Exploring Deep Learning in Finance

Attention-Based Transformer for Robust Financial Time Series Classification

Overview

This Master's Thesis investigates the application of Attention-Based Transformer Encoders to build robust Buy/Sell classification models for financial time series data.

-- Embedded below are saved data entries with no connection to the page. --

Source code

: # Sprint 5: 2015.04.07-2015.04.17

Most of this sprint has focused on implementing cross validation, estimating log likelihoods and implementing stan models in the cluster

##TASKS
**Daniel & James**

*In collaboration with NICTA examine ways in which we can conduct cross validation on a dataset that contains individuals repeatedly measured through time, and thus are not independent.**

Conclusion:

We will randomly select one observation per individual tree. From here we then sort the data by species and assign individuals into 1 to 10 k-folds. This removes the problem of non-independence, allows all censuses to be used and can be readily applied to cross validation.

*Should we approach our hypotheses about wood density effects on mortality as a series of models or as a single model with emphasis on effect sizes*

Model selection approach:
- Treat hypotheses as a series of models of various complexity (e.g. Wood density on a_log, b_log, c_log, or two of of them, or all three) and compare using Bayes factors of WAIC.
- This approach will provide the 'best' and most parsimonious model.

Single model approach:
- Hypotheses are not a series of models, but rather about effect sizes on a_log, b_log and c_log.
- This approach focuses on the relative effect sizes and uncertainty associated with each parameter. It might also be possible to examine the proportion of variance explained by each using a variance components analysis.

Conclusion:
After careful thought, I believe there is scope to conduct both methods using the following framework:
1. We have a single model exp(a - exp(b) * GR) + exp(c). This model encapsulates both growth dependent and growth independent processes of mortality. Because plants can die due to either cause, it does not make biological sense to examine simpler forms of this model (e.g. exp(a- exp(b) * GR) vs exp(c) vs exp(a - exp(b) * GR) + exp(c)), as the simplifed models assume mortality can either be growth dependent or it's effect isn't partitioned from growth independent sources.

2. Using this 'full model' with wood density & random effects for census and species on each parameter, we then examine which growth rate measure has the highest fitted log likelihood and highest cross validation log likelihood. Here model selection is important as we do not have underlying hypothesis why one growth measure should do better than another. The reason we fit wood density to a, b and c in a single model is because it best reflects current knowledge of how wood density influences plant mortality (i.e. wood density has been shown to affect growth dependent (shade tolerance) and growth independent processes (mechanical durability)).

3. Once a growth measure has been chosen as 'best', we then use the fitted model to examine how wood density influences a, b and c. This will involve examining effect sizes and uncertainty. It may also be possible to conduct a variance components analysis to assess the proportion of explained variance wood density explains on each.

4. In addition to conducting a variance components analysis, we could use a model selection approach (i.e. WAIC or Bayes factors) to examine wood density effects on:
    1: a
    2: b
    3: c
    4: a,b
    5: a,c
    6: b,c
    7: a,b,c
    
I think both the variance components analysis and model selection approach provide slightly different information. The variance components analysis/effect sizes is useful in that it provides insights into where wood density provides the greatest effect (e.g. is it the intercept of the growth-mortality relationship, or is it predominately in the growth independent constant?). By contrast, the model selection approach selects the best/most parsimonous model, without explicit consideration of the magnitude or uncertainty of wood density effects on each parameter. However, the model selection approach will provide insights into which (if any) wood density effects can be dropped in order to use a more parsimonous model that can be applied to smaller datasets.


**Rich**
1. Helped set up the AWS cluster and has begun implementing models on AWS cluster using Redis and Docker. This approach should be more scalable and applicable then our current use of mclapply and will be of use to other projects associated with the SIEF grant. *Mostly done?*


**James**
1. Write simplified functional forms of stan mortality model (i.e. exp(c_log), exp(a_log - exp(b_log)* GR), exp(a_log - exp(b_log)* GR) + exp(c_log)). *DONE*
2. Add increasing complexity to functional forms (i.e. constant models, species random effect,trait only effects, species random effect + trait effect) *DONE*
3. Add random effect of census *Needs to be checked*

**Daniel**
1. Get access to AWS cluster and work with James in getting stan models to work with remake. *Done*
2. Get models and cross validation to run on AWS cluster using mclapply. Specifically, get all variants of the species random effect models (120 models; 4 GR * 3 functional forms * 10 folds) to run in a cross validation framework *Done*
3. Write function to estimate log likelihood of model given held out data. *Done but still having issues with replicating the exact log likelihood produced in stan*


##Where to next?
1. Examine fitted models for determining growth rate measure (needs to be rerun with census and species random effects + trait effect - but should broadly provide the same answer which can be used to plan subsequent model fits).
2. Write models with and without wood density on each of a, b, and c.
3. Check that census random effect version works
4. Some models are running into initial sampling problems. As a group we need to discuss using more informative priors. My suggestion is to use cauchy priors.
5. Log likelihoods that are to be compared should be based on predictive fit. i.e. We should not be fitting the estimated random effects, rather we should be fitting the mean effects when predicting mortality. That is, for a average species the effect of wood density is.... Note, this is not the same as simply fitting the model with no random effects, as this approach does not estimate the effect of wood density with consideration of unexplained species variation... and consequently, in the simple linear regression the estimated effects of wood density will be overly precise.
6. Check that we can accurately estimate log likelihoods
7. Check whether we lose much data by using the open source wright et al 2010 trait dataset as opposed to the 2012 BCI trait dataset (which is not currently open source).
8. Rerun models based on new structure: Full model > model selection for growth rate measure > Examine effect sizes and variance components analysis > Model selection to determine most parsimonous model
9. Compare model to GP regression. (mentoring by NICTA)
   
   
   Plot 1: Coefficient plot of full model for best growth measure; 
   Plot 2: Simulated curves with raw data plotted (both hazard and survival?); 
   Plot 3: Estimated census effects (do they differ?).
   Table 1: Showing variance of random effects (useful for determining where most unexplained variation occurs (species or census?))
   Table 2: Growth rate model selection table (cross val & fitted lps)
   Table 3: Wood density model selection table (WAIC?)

Financial markets are inherently non-stationary, noisy, and regime-dependent, which challenges conventional machine learning models.
To address these issues, this research integrates De Prado-inspired data preprocessing with a hybrid Transformer-LSTM architecture, enabling improved temporal modeling and robust evaluation.

Key Contributions

De Prado–Inspired Data Pipeline: Combines Dollar-Bars sampling with the Triple-Barrier Method for economically meaningful labeling.
Hybrid Transformer–LSTM Model: Fuses long-range attention with short-term memory for richer temporal understanding.
Leak-Free Evaluation Framework: Implements Purged K-Fold Cross-Validation to ensure realistic backtesting integrity.

Tech Stack & Tools

ML / DL Models
Programming & Frameworks
Financial / Data Tools
Utilities

Research Objectives

Robust Data Structuring: Construct an information-dense, volatility-adjusted dataset using Lopez de Prado’s techniques.
Advanced Temporal Modeling: Develop a Transformer Encoder–based architecture to learn multi-scale, non-linear dependencies.
Rigorous Validation: Apply Purged K-Fold Cross-Validation to avoid temporal leakage and ensure true out-of-sample generalization.

Financial Data Labeling & Validation Techniques

This section describes advanced techniques for labeling financial time series and avoiding look-ahead bias during model evaluation, based on Advances in Financial Machine Learning (López de Prado, 2018).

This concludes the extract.